大学1年生も終わり、後2ヶ月ほどでカナダに行くというころ東京から実家に戻る引越しをしました。そして、アルバイトに明け暮れる生活が再度始まりました。このアルバイトで貯めたお金の10万円が私のカナダへ持っていける全財産でした。
アルバイトに追われながらカナダに行く準備をしなければ成りません。荷物はどうしよう?お金はどうしよう?
それまでスーツケースと言うものを見たことが有りませんでした。地元のデパートに行っても売っていませんし、有ったとしても所持金に余裕が
無い私には購入することは出来ません。後から知ったのですが、大きな都市部のデパートでスーツケースは買うことが出来たようです。

それで1年間貸していただける方を探しましたが、今と違い海外旅行が主流で無い時代のことですから持っていらっしゃる方もなかなか見つかりませんでした。高校時代ボーイスカート指導者をしていたことがあり、その時にお世話になった方に出発する1週間前ぐらいに貸していただけることになりました(やった!)その大きさは1週間ほどの滞在用でしたが、このスーツケースが何日間用かさえ知りませんでした。

実際持って行けれた衣服などは数枚(ジーパン2本、トレーナー2枚、Tシャツ3枚ぐらいです)でしたが“こんなものか~”と思っただけでした。

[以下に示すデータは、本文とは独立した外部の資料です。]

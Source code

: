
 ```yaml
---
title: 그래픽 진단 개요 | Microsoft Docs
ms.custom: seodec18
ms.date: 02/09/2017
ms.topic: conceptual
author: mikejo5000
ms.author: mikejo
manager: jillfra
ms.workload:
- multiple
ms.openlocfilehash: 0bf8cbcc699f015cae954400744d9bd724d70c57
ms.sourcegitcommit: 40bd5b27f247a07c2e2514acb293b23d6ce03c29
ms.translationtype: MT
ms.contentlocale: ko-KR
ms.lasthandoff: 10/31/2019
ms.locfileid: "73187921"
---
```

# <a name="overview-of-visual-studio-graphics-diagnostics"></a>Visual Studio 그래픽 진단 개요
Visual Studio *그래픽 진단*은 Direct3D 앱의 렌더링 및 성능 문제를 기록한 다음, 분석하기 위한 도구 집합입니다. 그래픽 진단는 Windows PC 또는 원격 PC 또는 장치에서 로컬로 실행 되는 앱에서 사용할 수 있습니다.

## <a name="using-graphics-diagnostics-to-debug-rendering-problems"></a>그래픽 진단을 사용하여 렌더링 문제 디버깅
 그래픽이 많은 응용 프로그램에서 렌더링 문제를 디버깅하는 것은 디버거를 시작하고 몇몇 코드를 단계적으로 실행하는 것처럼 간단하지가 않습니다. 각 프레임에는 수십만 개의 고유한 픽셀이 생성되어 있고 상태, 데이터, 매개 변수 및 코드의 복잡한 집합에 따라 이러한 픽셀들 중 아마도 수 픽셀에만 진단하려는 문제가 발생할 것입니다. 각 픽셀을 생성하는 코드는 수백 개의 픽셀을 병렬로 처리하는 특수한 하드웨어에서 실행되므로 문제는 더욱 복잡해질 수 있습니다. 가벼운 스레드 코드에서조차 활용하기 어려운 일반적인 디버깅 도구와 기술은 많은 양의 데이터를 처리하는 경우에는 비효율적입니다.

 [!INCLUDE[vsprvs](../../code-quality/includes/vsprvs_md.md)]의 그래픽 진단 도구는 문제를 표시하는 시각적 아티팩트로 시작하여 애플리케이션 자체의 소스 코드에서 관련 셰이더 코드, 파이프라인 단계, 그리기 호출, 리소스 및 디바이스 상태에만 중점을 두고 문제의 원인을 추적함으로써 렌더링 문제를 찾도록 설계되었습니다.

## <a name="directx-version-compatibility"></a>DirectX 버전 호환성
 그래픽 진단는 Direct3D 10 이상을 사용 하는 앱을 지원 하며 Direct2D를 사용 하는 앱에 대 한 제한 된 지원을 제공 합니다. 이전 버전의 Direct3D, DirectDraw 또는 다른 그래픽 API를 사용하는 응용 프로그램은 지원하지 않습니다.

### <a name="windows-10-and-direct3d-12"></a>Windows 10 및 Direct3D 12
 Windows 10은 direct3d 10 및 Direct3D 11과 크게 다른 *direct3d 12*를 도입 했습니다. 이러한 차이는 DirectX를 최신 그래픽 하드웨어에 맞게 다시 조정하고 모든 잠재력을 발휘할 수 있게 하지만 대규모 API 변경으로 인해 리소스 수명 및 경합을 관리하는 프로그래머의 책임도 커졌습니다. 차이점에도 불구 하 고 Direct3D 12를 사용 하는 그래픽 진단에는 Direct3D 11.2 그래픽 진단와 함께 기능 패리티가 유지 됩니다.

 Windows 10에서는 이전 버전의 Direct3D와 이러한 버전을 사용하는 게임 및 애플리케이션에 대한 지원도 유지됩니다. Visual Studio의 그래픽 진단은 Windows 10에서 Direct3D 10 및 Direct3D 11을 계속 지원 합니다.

春4月出発でしたので春に着る洋服で出発しました。この事はカナダに到着したその場で後悔しました(笑)。
カナダに行ってから余りの衣服類の少なさに困りましたが、この頃は長期間の旅行と言うものをする方が余りいらっしゃらなかったので、どのく
らいの衣服などを持っていくべきかを教えてくれる方がいらっしゃらなかったのです。
以前に書いたと記憶しますが、到着した次の日ホームステイ先のお母さんが厚手のコートと雪用ブーツをくれました。そして、滞在開始数日で数
枚の衣服を買うことになりました。

現在は旅行なり留学をするなりで色々な物が揃っています。トラベルキッズや海外旅行保険、クレジットカードなりトラベラーズチェック。旅行をするにも留学をするにもとても便利になっております。

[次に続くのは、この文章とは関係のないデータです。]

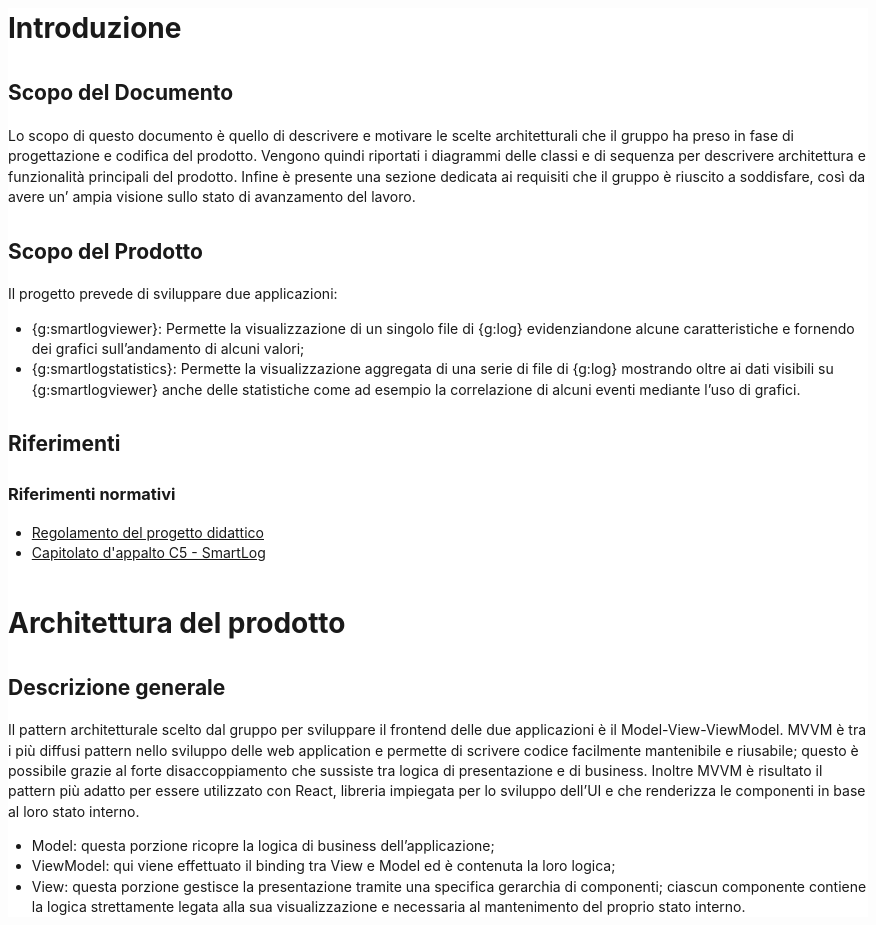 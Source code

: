 
# Introduzione

## Scopo del Documento

Lo scopo di questo documento è quello di descrivere e motivare le scelte architetturali che il gruppo ha preso in fase
di progettazione e codifica del prodotto. Vengono quindi riportati i diagrammi delle classi e di sequenza per descrivere
architettura e funzionalità principali del prodotto. Infine è presente una sezione dedicata ai requisiti che il gruppo è
riuscito a soddisfare, così da avere un’ ampia visione sullo stato di avanzamento del lavoro.

## Scopo del Prodotto

Il progetto prevede di sviluppare due applicazioni:

* {g:smartlogviewer}: Permette la visualizzazione di un singolo file di {g:log} evidenziandone alcune caratteristiche e
  fornendo dei grafici sull’andamento di alcuni valori;
* {g:smartlogstatistics}: Permette la visualizzazione aggregata di una serie di file di {g:log} mostrando oltre ai dati
  visibili su {g:smartlogviewer} anche delle statistiche come ad esempio la correlazione di alcuni eventi mediante l’uso
  di grafici.

## Riferimenti

### Riferimenti normativi

* [Regolamento del progetto didattico](https://www.math.unipd.it/~tullio/IS-1/2022/Dispense/PD02.pdf)
* [Capitolato d'appalto C5 - SmartLog](https://www.math.unipd.it/~tullio/IS-1/2022/Progetto/C5.pdf)

# Architettura del prodotto

## Descrizione generale

Il pattern architetturale scelto dal gruppo per sviluppare il frontend delle due applicazioni è il Model-View-ViewModel.
MVVM è tra i più diffusi pattern nello sviluppo delle web application e permette di scrivere codice facilmente mantenibile e
riusabile; questo è possibile grazie al forte disaccoppiamento che sussiste tra logica di presentazione e di business.
Inoltre MVVM è risultato il pattern più adatto per essere utilizzato con React, libreria impiegata per lo sviluppo dell’UI e
che renderizza le componenti in base al loro stato interno.

* Model: questa porzione ricopre la logica di business dell’applicazione;
* ViewModel: qui viene effettuato il binding tra View e Model ed è contenuta la loro logica;
* View: questa porzione gestisce la presentazione tramite una specifica gerarchia di componenti; ciascun componente
  contiene la logica strettamente legata alla sua visualizzazione e necessaria al mantenimento del proprio stato
  interno.
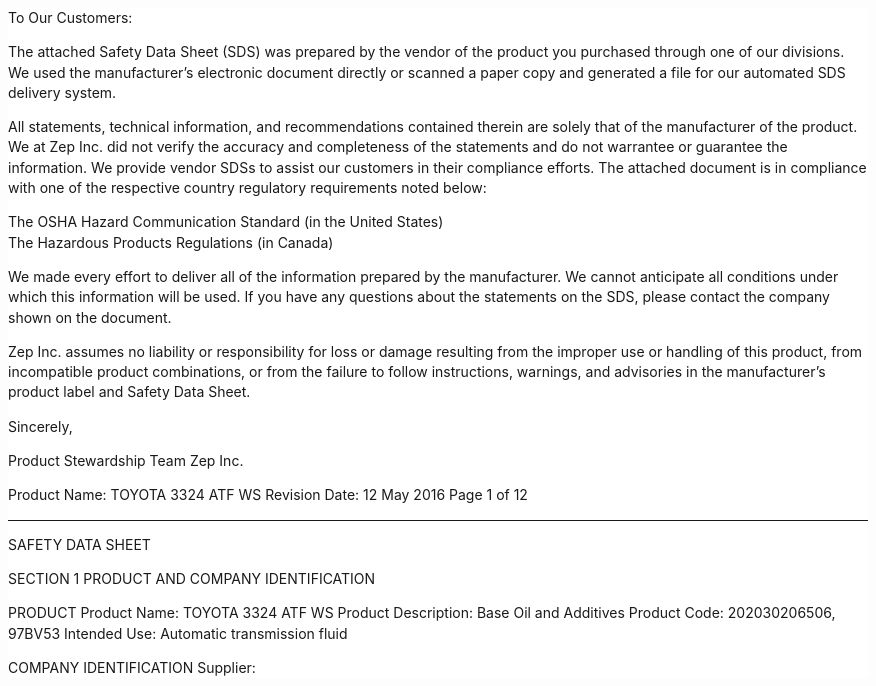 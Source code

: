  
 
 
 
 
 
 
 
 
 
 
 
To Our Customers: 
 
The attached Safety Data Sheet (SDS) was prepared by the vendor of the product you purchased 
through one of our divisions. We used the manufacturer’s electronic document directly or scanned 
a paper copy and generated a file for our automated SDS delivery system. 
 
All statements, technical information, and recommendations contained therein are solely that of 
the manufacturer of the product. We at Zep Inc. did not verify the accuracy and completeness of 
the statements and do not warrantee or guarantee the information. We provide vendor SDSs to 
assist our customers in their compliance efforts.  The attached document is in compliance with one 
of the respective country regulatory requirements noted below: 
 
The OSHA Hazard Communication Standard (in the United States)  
The Hazardous Products Regulations (in Canada) 
 
We made every effort to deliver all of the information prepared by the manufacturer. We cannot 
anticipate all conditions under which this information will be used. If you have any questions about 
the statements on the SDS, please contact the company shown on the document. 
 
Zep Inc. assumes no liability or responsibility for loss or damage resulting from the improper use 
or handling of this product, from incompatible product combinations, or from the failure to follow 
instructions, warnings, and advisories in the manufacturer’s product label and Safety Data Sheet. 
 
Sincerely, 
 
Product Stewardship Team 
Zep Inc. 
 
 Product Name:   TOYOTA 3324 ATF WS 
 Revision Date:  12 May 2016 
 Page 1 of  12  
 
______________________________________________________________________________________________________________________ 
      
  
SAFETY DATA SHEET 
 
SECTION 1 
 PRODUCT AND COMPANY IDENTIFICATION 
 
PRODUCT 
Product Name:    TOYOTA 3324 ATF WS 
Product Description:   Base Oil and Additives 
Product Code:     202030206506,   97BV53 
Intended Use:    Automatic transmission fluid 
 
  
 
COMPANY IDENTIFICATION 
Supplier:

でも、何もなくても何も知らなくても旅行や留学が出来るのです。恐らく私と同じ時代に留学した方は今の時代が「いいな~」と感じるより何も無い時代に留学して一から自分で開拓なり学ぶことが出来た時代に行くことができたことを誇りに思っていると思います。これは独りよがりかもしれませんが、私は何十年も昔に余り知られていないカナダに行けれたことが誇りですよ。